Who is going to speak for Britain?

June 11th, 2010

There is an extraordinary silence about the really big issues now facing Britain.   We are arguably on the cusp of the biggest downturn for a generation as all the sources of growth dry up.   The expansionary momentum from ultra-low interest rates and £200bn quantitative easing is clearly wearing off, export markets are flat or falling, and now Cameron warns us we face the most drastic spending cuts which will change the way of life of the entire population and lead (according to the CIPD) to 750,000 public sector jobs destroyed and unemployment pushed up to 3 million for 5 years.   So where’s the anguished debate about this fast-approaching Armageddon and the search for alternative policies to avoid it (which there are)? 

Then there’s the question, now that neoliberalism is almost universally seen to have collapsed, what should replace it?   If the idea that markets should run everything unhindered has failed, where should we redraw the boundaries between markets and the State?   Where are the engines of growth under this alternative system which will avoid artificial and unsustainable bubbles foillowed by a crash?   If the umbilical bond between the City of London and the Treasury, which lies at the heart of finance capitalism, has led to unprecedented greed, abuse and quasi-national bankruptcy, what radical banking refom is needed to avert any recurrence?   And how can democracy be reclaimed over money?

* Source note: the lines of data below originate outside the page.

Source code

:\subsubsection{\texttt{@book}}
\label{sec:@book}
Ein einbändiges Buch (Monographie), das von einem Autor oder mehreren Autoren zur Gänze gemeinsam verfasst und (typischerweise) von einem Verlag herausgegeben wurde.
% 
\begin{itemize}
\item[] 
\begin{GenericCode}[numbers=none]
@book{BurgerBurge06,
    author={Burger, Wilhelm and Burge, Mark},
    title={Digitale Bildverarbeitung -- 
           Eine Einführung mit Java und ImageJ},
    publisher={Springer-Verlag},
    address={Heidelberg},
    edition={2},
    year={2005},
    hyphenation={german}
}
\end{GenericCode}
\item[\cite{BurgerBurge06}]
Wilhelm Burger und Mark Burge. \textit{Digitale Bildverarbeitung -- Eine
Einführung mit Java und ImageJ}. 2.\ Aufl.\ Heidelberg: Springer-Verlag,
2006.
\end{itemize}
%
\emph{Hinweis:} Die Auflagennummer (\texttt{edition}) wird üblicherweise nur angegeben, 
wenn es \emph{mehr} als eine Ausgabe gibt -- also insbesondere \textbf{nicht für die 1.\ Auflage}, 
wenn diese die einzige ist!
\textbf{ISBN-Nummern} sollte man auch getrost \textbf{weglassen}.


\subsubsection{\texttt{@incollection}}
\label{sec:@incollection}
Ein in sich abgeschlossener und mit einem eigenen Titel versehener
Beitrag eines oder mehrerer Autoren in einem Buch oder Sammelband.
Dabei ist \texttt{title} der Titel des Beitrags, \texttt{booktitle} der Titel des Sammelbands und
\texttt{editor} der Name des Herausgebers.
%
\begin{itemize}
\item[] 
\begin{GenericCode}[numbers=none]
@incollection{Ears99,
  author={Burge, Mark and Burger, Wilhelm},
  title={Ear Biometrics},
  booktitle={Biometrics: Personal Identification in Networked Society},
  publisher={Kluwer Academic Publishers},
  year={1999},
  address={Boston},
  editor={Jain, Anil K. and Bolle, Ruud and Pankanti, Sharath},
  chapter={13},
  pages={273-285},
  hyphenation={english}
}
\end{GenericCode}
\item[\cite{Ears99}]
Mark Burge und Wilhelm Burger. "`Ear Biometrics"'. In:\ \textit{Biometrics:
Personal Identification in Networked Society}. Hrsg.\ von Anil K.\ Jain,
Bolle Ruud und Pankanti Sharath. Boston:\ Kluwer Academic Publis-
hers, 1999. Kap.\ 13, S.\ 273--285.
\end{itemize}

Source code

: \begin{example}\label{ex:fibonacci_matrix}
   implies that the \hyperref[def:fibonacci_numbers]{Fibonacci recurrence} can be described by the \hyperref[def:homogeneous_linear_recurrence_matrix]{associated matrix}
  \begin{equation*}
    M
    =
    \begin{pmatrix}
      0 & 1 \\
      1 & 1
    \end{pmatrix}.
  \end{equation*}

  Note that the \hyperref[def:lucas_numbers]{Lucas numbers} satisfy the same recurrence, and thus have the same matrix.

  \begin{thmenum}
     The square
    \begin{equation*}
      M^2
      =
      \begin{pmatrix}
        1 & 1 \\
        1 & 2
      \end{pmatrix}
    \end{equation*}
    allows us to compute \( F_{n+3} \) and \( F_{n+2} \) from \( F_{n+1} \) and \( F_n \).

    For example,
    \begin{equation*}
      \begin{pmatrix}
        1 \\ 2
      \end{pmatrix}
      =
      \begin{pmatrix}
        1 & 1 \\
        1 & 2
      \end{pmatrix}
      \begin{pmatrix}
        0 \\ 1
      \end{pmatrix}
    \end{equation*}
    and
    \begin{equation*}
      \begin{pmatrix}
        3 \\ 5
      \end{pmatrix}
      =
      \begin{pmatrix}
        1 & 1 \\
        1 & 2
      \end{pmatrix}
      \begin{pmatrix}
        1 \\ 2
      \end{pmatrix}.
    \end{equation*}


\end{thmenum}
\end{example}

Who is doing anything about ballooning inequality apart from ogling over its daily excesses?   How can it be that, according to the Sunday Times 2010 Rich List issued a few weeks ago, a mere 1,000 multi-millionaires have in this last year of belt-tightening for everyone else increased their wealth by a cool £77bn (including Lord Ashcroft by £150m), yet are not called upon to make any sacrifice at the time of the nation’s need, whilst at the same time hundreds of thousands of public sector workers are victimised by losing their jobs and their incomes and are forced on to JSA benefits of just £65 a week?   Where is the debate on this parody of injustice?

And who in the political class is talking about Afghanistan and how our continued troop presence there can still be justified, if it ever was?   The mantra still trotted out (by Cameron again today on his current trip) that our forces are there to keep the streets of Britain secure is absurd, widely recognised to be so, and in fact the opposite of the truth – we are more more likely to suffer retaliatory attack if our military occupy another country.   Yet the subject is taboo.

The Labour leadership race provides the obvious forum for policy renewal.   It cannot come too soon.

2 Responses to “Who is going to speak for Britain?”

  1. B Latif Says:

    RT @michaelmeacher: When will the silence end on spending cuts Armageddon, collapse of neoliberalism, inequality an… http://wp.me/pPvte-fS

  2. Lisa Ansell Says:

    Neoliberalism may have collapsed, by the public have been so carefully manipulated- that we appear to somehow be experiencing a cultural shift to the right. Neoliberalism may be collapsing- but its dominance of the political discourse hasn’t.